MAPK pathway modulation and its implications in KRAS mutant lung adenocarcinoma

MAPK pathway modulation and its implications in KRAS mutant lung adenocarcinoma

Sergio de Hita Román

Centro de Investigación del Cáncer (Unviersidad de Salamanca-CSIC)

Date: 02/11/2023
Time: 12:30 h
CIC Lecture Hall
Host: David Santamaría

In lung adenocarcinoma (LUAD), virtually all genetic alterations driving tumor progression are directly linked to an activation of the RAS-MAPK pathway. However, excessive MAPK signaling is detrimental. Through uncertain mechanisms, the tumor must undergo a process of selection for a set of both positive and negative regulators to keep balance, and this regulatory system has an unknown clinical impact.In order to elucidate how MAPK output shapes tumor progression, we refined a specific transcriptional signature to assess MAPK activity levels in KRAS mutant human LUAD. Strikingly, high MAPK tumors had a better prognosis compared to those with lower pathway intensity, implying moderate MAPK activation may confer greater aggressiveness, while highly active lesions are associated with stress phenotypes.Paradoxically, DUSP4, a dual specificity phosphatase that forms a transcriptional negative feedback loop with ERK, exhibited anti-correlation with pathway activation in KRAS-mutant patients.
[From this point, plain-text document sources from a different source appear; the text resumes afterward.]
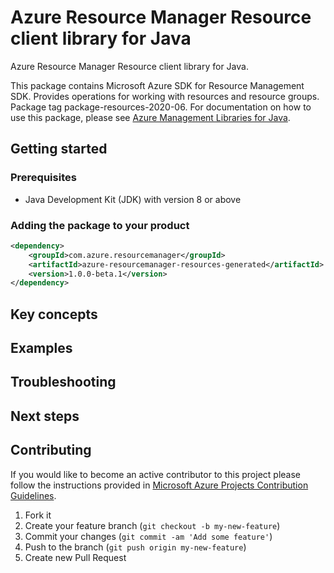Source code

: # Azure Resource Manager Resource client library for Java

Azure Resource Manager Resource client library for Java.

This package contains Microsoft Azure SDK for Resource Management SDK. Provides operations for working with resources and resource groups. Package tag package-resources-2020-06. For documentation on how to use this package, please see [Azure Management Libraries for Java](https://aka.ms/azsdk/java/mgmt).

## Getting started

### Prerequisites

- Java Development Kit (JDK) with version 8 or above

### Adding the package to your product

```xml
<dependency>
    <groupId>com.azure.resourcemanager</groupId>
    <artifactId>azure-resourcemanager-resources-generated</artifactId>
    <version>1.0.0-beta.1</version>
</dependency>
```

## Key concepts

## Examples

## Troubleshooting

## Next steps

## Contributing

If you would like to become an active contributor to this project please follow the instructions provided in [Microsoft
Azure Projects Contribution Guidelines](http://azure.github.io/guidelines.html).

1. Fork it
1. Create your feature branch (`git checkout -b my-new-feature`)
1. Commit your changes (`git commit -am 'Add some feature'`)
1. Push to the branch (`git push origin my-new-feature`)
1. Create new Pull Request
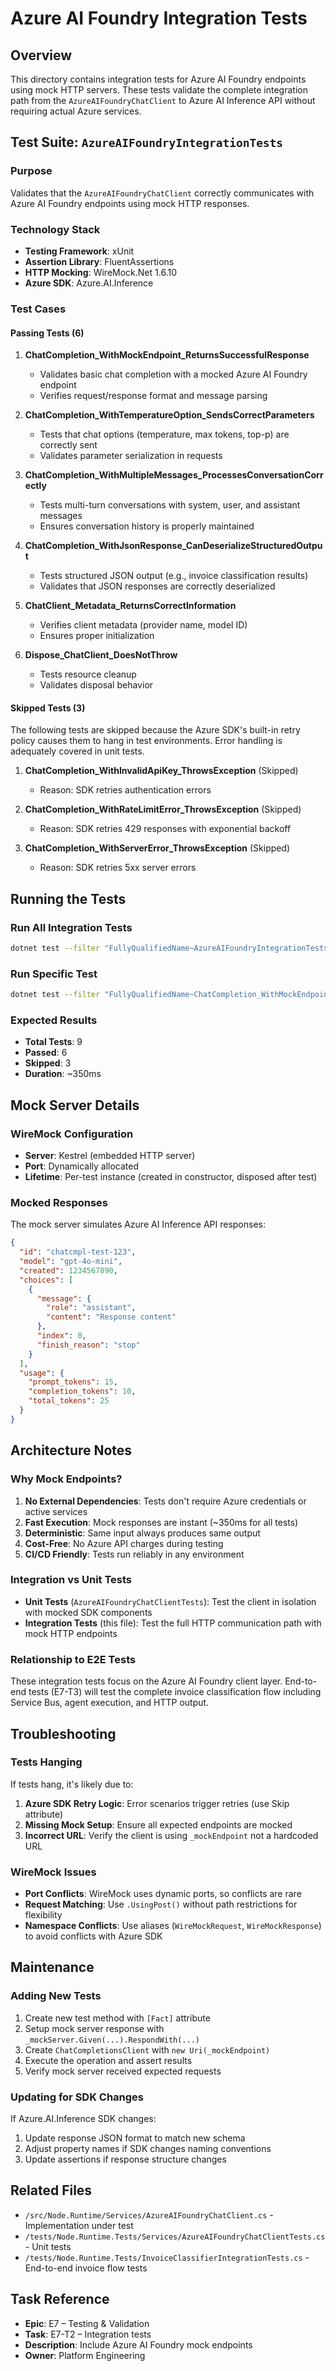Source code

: # Azure AI Foundry Integration Tests

## Overview

This directory contains integration tests for Azure AI Foundry endpoints using mock HTTP servers. These tests validate the complete integration path from the `AzureAIFoundryChatClient` to Azure AI Inference API without requiring actual Azure services.

## Test Suite: `AzureAIFoundryIntegrationTests`

### Purpose
Validates that the `AzureAIFoundryChatClient` correctly communicates with Azure AI Foundry endpoints using mock HTTP responses.

### Technology Stack
- **Testing Framework**: xUnit
- **Assertion Library**: FluentAssertions
- **HTTP Mocking**: WireMock.Net 1.6.10
- **Azure SDK**: Azure.AI.Inference

### Test Cases

#### Passing Tests (6)

1. **ChatCompletion_WithMockEndpoint_ReturnsSuccessfulResponse**
   - Validates basic chat completion with a mocked Azure AI Foundry endpoint
   - Verifies request/response format and message parsing

2. **ChatCompletion_WithTemperatureOption_SendsCorrectParameters**
   - Tests that chat options (temperature, max tokens, top-p) are correctly sent
   - Validates parameter serialization in requests

3. **ChatCompletion_WithMultipleMessages_ProcessesConversationCorrectly**
   - Tests multi-turn conversations with system, user, and assistant messages
   - Ensures conversation history is properly maintained

4. **ChatCompletion_WithJsonResponse_CanDeserializeStructuredOutput**
   - Tests structured JSON output (e.g., invoice classification results)
   - Validates that JSON responses are correctly deserialized

5. **ChatClient_Metadata_ReturnsCorrectInformation**
   - Verifies client metadata (provider name, model ID)
   - Ensures proper initialization

6. **Dispose_ChatClient_DoesNotThrow**
   - Tests resource cleanup
   - Validates disposal behavior

#### Skipped Tests (3)

The following tests are skipped because the Azure SDK's built-in retry policy causes them to hang in test environments. Error handling is adequately covered in unit tests.

1. **ChatCompletion_WithInvalidApiKey_ThrowsException** (Skipped)
   - Reason: SDK retries authentication errors
   
2. **ChatCompletion_WithRateLimitError_ThrowsException** (Skipped)
   - Reason: SDK retries 429 responses with exponential backoff
   
3. **ChatCompletion_WithServerError_ThrowsException** (Skipped)
   - Reason: SDK retries 5xx server errors

## Running the Tests

### Run All Integration Tests
```bash
dotnet test --filter "FullyQualifiedName~AzureAIFoundryIntegrationTests"
```

### Run Specific Test
```bash
dotnet test --filter "FullyQualifiedName~ChatCompletion_WithMockEndpoint_ReturnsSuccessfulResponse"
```

### Expected Results
- **Total Tests**: 9
- **Passed**: 6
- **Skipped**: 3
- **Duration**: ~350ms

## Mock Server Details

### WireMock Configuration
- **Server**: Kestrel (embedded HTTP server)
- **Port**: Dynamically allocated
- **Lifetime**: Per-test instance (created in constructor, disposed after test)

### Mocked Responses
The mock server simulates Azure AI Inference API responses:

```json
{
  "id": "chatcmpl-test-123",
  "model": "gpt-4o-mini",
  "created": 1234567890,
  "choices": [
    {
      "message": {
        "role": "assistant",
        "content": "Response content"
      },
      "index": 0,
      "finish_reason": "stop"
    }
  ],
  "usage": {
    "prompt_tokens": 15,
    "completion_tokens": 10,
    "total_tokens": 25
  }
}
```

## Architecture Notes

### Why Mock Endpoints?
1. **No External Dependencies**: Tests don't require Azure credentials or active services
2. **Fast Execution**: Mock responses are instant (~350ms for all tests)
3. **Deterministic**: Same input always produces same output
4. **Cost-Free**: No Azure API charges during testing
5. **CI/CD Friendly**: Tests run reliably in any environment

### Integration vs Unit Tests
- **Unit Tests** (`AzureAIFoundryChatClientTests`): Test the client in isolation with mocked SDK components
- **Integration Tests** (this file): Test the full HTTP communication path with mock HTTP endpoints

### Relationship to E2E Tests
These integration tests focus on the Azure AI Foundry client layer. End-to-end tests (E7-T3) will test the complete invoice classification flow including Service Bus, agent execution, and HTTP output.

## Troubleshooting

### Tests Hanging
If tests hang, it's likely due to:
1. **Azure SDK Retry Logic**: Error scenarios trigger retries (use Skip attribute)
2. **Missing Mock Setup**: Ensure all expected endpoints are mocked
3. **Incorrect URL**: Verify the client is using `_mockEndpoint` not a hardcoded URL

### WireMock Issues
- **Port Conflicts**: WireMock uses dynamic ports, so conflicts are rare
- **Request Matching**: Use `.UsingPost()` without path restrictions for flexibility
- **Namespace Conflicts**: Use aliases (`WireMockRequest`, `WireMockResponse`) to avoid conflicts with Azure SDK

## Maintenance

### Adding New Tests
1. Create new test method with `[Fact]` attribute
2. Setup mock server response with `_mockServer.Given(...).RespondWith(...)`
3. Create `ChatCompletionsClient` with `new Uri(_mockEndpoint)`
4. Execute the operation and assert results
5. Verify mock server received expected requests

### Updating for SDK Changes
If Azure.AI.Inference SDK changes:
1. Update response JSON format to match new schema
2. Adjust property names if SDK changes naming conventions
3. Update assertions if response structure changes

## Related Files
- `/src/Node.Runtime/Services/AzureAIFoundryChatClient.cs` - Implementation under test
- `/tests/Node.Runtime.Tests/Services/AzureAIFoundryChatClientTests.cs` - Unit tests
- `/tests/Node.Runtime.Tests/InvoiceClassifierIntegrationTests.cs` - End-to-end invoice flow tests

## Task Reference
- **Epic**: E7 – Testing & Validation
- **Task**: E7-T2 – Integration tests
- **Description**: Include Azure AI Foundry mock endpoints
- **Owner**: Platform Engineering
We then discovered that DUSP4 was submitted to recurrent copy number variations (CNVs). Low MAPK patients showed increased copy number gains of DUSP4, while high MAPK patients exhibited more frequent copy number losses since early stages of the disease.
Using in vivo models, we found that genetic ablation of DUSP4 grants a proliferative advantage to early KRAS driven neoplastic lesions. However, in later stages of this negative regulator increases MAPK activity and results in detrimental effects. DUSP4 knockout induces stress phenotypes including genomic, oxidative damage, and
concomitant apoptosis.
All these results suggest that mechanisms that govern MAPK modulation and limit excessive hyper-signaling are crucial for tumor promotion. We sought to identify additional modulators of the pathway by performing an in vitro CRISPR screening. For this purpose, we engineered a cellular model capable of generating inducible mild MAPK-
dependent toxicities to be used as a selective pressure to carry out the screening. By these means, we identified several candidates, including phosphatases, to be potential novel pathway regulators. The characterization of these novel candidates will continue to provide molecular insights of the fine tuning of the MAPK signaling cascade,
which, down the road, will contribute to the development of innovative therapeutic strategies.